In August, Dropbox announced they were dropping support for almost all Linux file systems. Many users were upset. Speculation was Dropbox had to support a wide variety of Linux distributions, file systems, desktop environments, and Kernels where they didn’t see any return on this investment. Companies often take a chance hoping users purchase paid subscriptions to support further developments in these areas. Linux users weren’t subscribing to sustain further development and support, so it was dropped. Most Linux users like free stuff because, well, the operating system itself is free.
I would say the remaining 25% of my issues are round quality of applications. While there are video ripping, editing, and authoring tools available, they don’t hold up to the Windows tools I’m using. Most users are on Windows so that’s where companies devote their time. Application authors who set out to make equally good tools in Linux may run into problems or lack of interest either in terms of downloads, support from the community, or through life, job, or family changes. Handbrake and VLC work as well in Linux as Windows. Video stream repair and splitting, DVD and Blu-Ray authoring, DVR, and audio ripping – not so much. Still using Windows applications. Not saying all Linux tools are bad because there some really powerful ones.

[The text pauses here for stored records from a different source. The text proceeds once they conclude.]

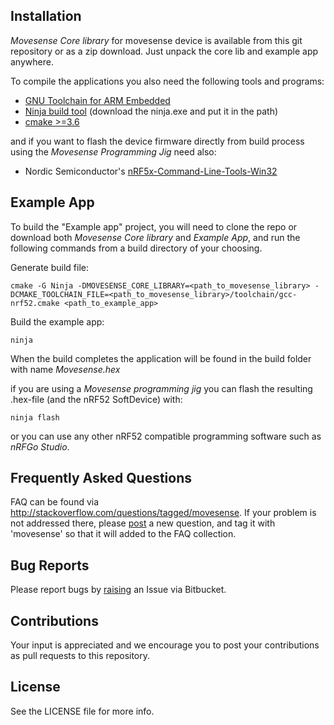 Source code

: ## Installation

*Movesense Core library* for movesense device is available from this git repository or as a zip download. Just unpack the core lib and example app anywhere.

To compile the applications you also need the following tools and programs:

 * [GNU Toolchain for ARM Embedded](https://launchpad.net/gcc-arm-embedded)
 * [Ninja build tool](https://ninja-build.org/) (download the ninja.exe and put it in the path)
 * [cmake >=3.6](https://cmake.org/download/)

and if you want to flash the device firmware directly from build process using the *Movesense Programming Jig* need also:

 * Nordic Semiconductor's [nRF5x-Command-Line-Tools-Win32](https://www.nordicsemi.com/eng/Products/Bluetooth-low-energy/nRF52-DK)

## Example App

To build the "Example app" project, you will need to clone the repo or download both *Movesense Core library* and *Example App*, and run the following commands from a build directory of your choosing.

Generate build file:
```
cmake -G Ninja -DMOVESENSE_CORE_LIBRARY=<path_to_movesense_library> -DCMAKE_TOOLCHAIN_FILE=<path_to_movesense_library>/toolchain/gcc-nrf52.cmake <path_to_example_app>
```

Build the example app:
```
ninja
```

When the build completes the application will be found in the build folder with name *Movesense.hex*

if you are using a *Movesense programming jig* you can flash the resulting .hex-file (and the nRF52 SoftDevice) with:
```
ninja flash
```
or you can use any other nRF52 compatible programming software such as *nRFGo Studio*.

## Frequently Asked Questions

FAQ can be found via http://stackoverflow.com/questions/tagged/movesense. If your problem is not addressed there, please [post](http://stackoverflow.com/questions/ask) a new question, and tag it with 'movesense' so that it will added to the FAQ collection.

## Bug Reports

Please report bugs by [raising](https://bitbucket.org/suunto/movesense-device-lib/issues/new) an Issue via Bitbucket.

## Contributions
Your input is appreciated and we encourage you to post your contributions as pull requests to this repository.

## License

See the LICENSE file for more info.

My desktop was the big obstacle to accomplishing my goal of getting Linux as my daily operating system. 99% of the time that system is running Fedora. I do have a number of virtual Windows machines for things like MS Office, radio programming, SDR programs, and my cord-cutter service – which says it will work in Chrome, but its only Chrome running on Windows. For applications and hardware interactions that didn’t work well in a virtual environment, I resized my original Windows partition down to about 30 GB and boot into Windows only when I need it. My shack PC is going to stay on Windows 7 because some of my ham activity is tied to programs only available on Windows.

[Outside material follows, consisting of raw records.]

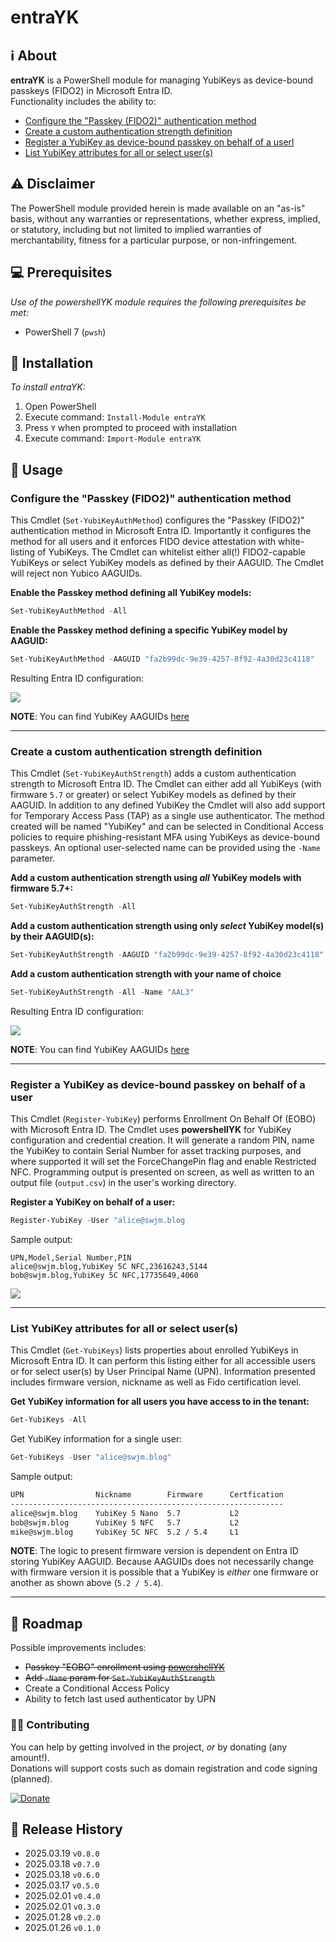 # entraYK

## ℹ️ About
**entraYK** is a PowerShell module for managing YubiKeys as device-bound passkeys (FIDO2) in Microsoft Entra ID.   
Functionality includes the ability to: 

- [Configure the "Passkey (FIDO2)" authentication method](#configure-the-passkey-fido2-authentication-method)    
- [Create a custom authentication strength definition](#create-a-custom-authentication-strength-definition)  
- [Register a YubiKey as device-bound passkey on behalf of a userl](#register-a-yubikey-as-device-bound-passkey-on-behalf-of-a-user)  
- [List YubiKey attributes for all or select user(s)](#list-yubikey-attributes-for-all-or-select-users)   

## ⚠️ Disclaimer
The PowerShell module provided herein is made available on an "as-is" basis, without any warranties or representations, whether express, implied, or statutory, including but not limited to implied warranties of merchantability, fitness for a particular purpose, or non-infringement.

## 💻 Prerequisites
_Use of the powershellYK module requires the following prerequisites be met:_
- PowerShell 7 (```pwsh```)

## 💾 Installation
_To install entraYK:_

1. Open PowerShell
2. Execute command: ```Install-Module entraYK```
3. Press ```Y``` when prompted to proceed with installation
4. Execute command: ```Import-Module entraYK```

## 📖 Usage

### Configure the "Passkey (FIDO2)" authentication method
This Cmdlet (`Set-YubiKeyAuthMethod`) configures the "Passkey (FIDO2)" authentication method in Microsoft Entra ID. Importantly it configures the method for all users and it enforces FIDO device attestation with white-listing of YubiKeys. The Cmdlet can whitelist either all(!) FIDO2-capable YubiKeys or select YubiKey models as defined by their AAGUID. The Cmdlet will reject non Yubico AAGUIDs.

   
**Enable the Passkey method defining all YubiKey models:**
```powershell
Set-YubiKeyAuthMethod -All
```
**Enable the Passkey method defining a specific YubiKey model by AAGUID:**
```powershell
Set-YubiKeyAuthMethod -AAGUID "fa2b99dc-9e39-4257-8f92-4a30d23c4118"
```
Resulting Entra ID configuration:   

![](/images/Set-YubiKeyAuthMethod.png)

**NOTE**: You can find YubiKey AAGUIDs [here](https://jmarkstrom.github.io/aaguids/)

---

### Create a custom authentication strength definition
This Cmdlet (`Set-YubiKeyAuthStrength`) adds a custom authentication strength to Microsoft Entra ID. The Cmdlet can either add all YubiKeys (with firmware `5.7` or greater) or select YubiKey models as defined by their AAGUID. In addition to any defined YubiKey the Cmdlet will also add support for Temporary Access Pass (TAP) as a single use authenticator. The method created will be named "YubiKey" and can be selected in Conditional Access policies to require phishing-resistant MFA using YubiKeys as device-bound passkeys. An optional user-selected name can be provided using the `-Name` parameter.

   
**Add a custom authentication strength using _all_ YubiKey models with firmware 5.7+:**
```powershell
Set-YubiKeyAuthStrength -All
```
**Add a custom authentication strength using only _select_ YubiKey model(s) by their AAGUID(s):**
```powershell
Set-YubiKeyAuthStrength -AAGUID "fa2b99dc-9e39-4257-8f92-4a30d23c4118"
```
**Add a custom authentication strength with your name of choice**
```powershell
Set-YubiKeyAuthStrength -All -Name "AAL3"
```

Resulting Entra ID configuration:   

![](/images/Set-YubiKeyAuthStrength.png)

**NOTE**: You can find YubiKey AAGUIDs [here](https://jmarkstrom.github.io/aaguids/)


---

### Register a YubiKey as device-bound passkey on behalf of a user
This Cmdlet (`Register-YubiKey`) performs Enrollment On Behalf Of (EOBO) with Microsoft Entra ID. The Cmdlet uses **powershellYK** for YubiKey configuration and credential creation. It will generate a random PIN, name the YubiKey to contain Serial Number for asset tracking purposes, and where supported it will set the ForceChangePin flag and enable Restricted NFC. Programming output is presented on screen, as well as written to an output file (`output.csv`) in the user's working directory.


**Register a YubiKey on behalf of a user:**
```powershell
Register-YubiKey -User "alice@swjm.blog
```
Sample output:   

```csv
UPN,Model,Serial Number,PIN
alice@swjm.blog,YubiKey 5C NFC,23616243,5144
bob@swjm.blog,YubiKey 5C NFC,17735649,4060
```
![](/images/Register-YubiKey.png)

---

### List YubiKey attributes for all or select user(s)
This Cmdlet (`Get-YubiKeys`) lists properties about enrolled YubiKeys in Microsoft Entra ID. It can perform this listing either for all accessible users or for select user(s) by User Principal Name (UPN). Information presented includes firmware version, nickname as well as Fido certification level.


**Get YubiKey information for all users you have access to in the tenant:**
```powershell
Get-YubiKeys -All
```
Get YubiKey information for a single user:
```powershell
Get-YubiKeys -User "alice@swjm.blog" 
```

Sample output:   


```bash
UPN                Nickname        Firmware      Certfication
-------------------------------------------------------------
alice@swjm.blog    YubiKey 5 Nano  5.7           L2
bob@swjm.blog      YubiKey 5 NFC   5.7           L2
mike@swjm.blog     YubiKey 5C NFC  5.2 / 5.4     L1
```
**NOTE**: The logic to present firmware version is dependent on Entra ID storing YubiKey AAGUID.
Because AAGUIDs does not necessarily change with firmware version it is possible that a YubiKey is _either_ one firmware or another as shown above (```5.2 / 5.4```).

---

## 📖 Roadmap
Possible improvements includes:
- ~~Passkey "EOBO" enrollment using [powershellYK](https://github.com/virot/powershellYK)~~
- ~~Add ```-Name``` param for ```Set-YubiKeyAuthStrength```~~
- Create a Conditional Access Policy
- Ability to fetch last used authenticator by UPN


### 🥷🏻 Contributing
You can help by getting involved in the project, _or_ by donating (any amount!).   
Donations will support costs such as domain registration and code signing (planned).

[![Donate](https://www.paypalobjects.com/en_US/i/btn/btn_donate_LG.gif)](https://www.paypal.com/donate/?business=RXAPDEYENCPXS&no_recurring=1&item_name=Help+cover+costs+of+the+SWJM+blog+and+app+code+signing%2C+supporting+a+more+secure+future+for+all.&currency_code=USD)

## 📜 Release History
* 2025.03.19 `v0.8.0`
* 2025.03.18 `v0.7.0`
* 2025.03.18 `v0.6.0`
* 2025.03.17 `v0.5.0`
* 2025.02.01 `v0.4.0`
* 2025.02.01 `v0.3.0`
* 2025.01.28 `v0.2.0`
* 2025.01.26 `v0.1.0`
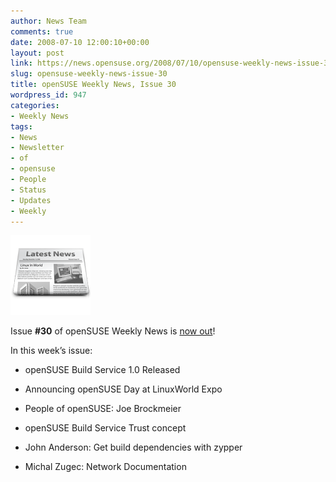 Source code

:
 ```yaml
---
author: News Team
comments: true
date: 2008-07-10 12:00:10+00:00
layout: post
link: https://news.opensuse.org/2008/07/10/opensuse-weekly-news-issue-30/
slug: opensuse-weekly-news-issue-30
title: openSUSE Weekly News, Issue 30
wordpress_id: 947
categories:
- Weekly News
tags:
- News
- Newsletter
- of
- opensuse
- People
- Status
- Updates
- Weekly
---
```


![news](/wp-content/uploads/2007/11/knewsticker.png)

Issue **#30** of openSUSE Weekly News is [now out](//en.opensuse.org/OpenSUSE_Weekly_News/30)!

In this week’s issue:



	
  * openSUSE Build Service 1.0 Released

	
  * Announcing openSUSE Day at LinuxWorld Expo 

	
  * People of openSUSE: Joe Brockmeier 

	
  * openSUSE Build Service Trust concept 

	
  * John Anderson: Get build dependencies with zypper 

	
  * Michal Zugec: Network Documentation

These have been my experiences in moving away from the Windows disaster into an alternative desktop & laptop platform – Fedora Linux. These might motivate you to try Linux or some other Windows alternative. It will be like learning something new for most people. I had ideas of what the experience would look like and challenges having supported and programmed in Linux environments for the better part of a decade. The Mac platform has really become popular with great applications and great support from Apple. If you’re not willing to drop a significant amount of money on their devices, consider looking at Linux as an alternative.
Late breaking for FT8 users: if you operate either the very popular FT8 or MSK144 digital modes, please update your version of WSJT-X to 2.0 by January 1, 2019. These protocols have been enhanced in a way that is not compatible with previous versions of WSJT-X. After that date, only the new version of those modes should be used on the air.
Thanks for reading. Happy holidays, Merry Christmas, and Happy New Year!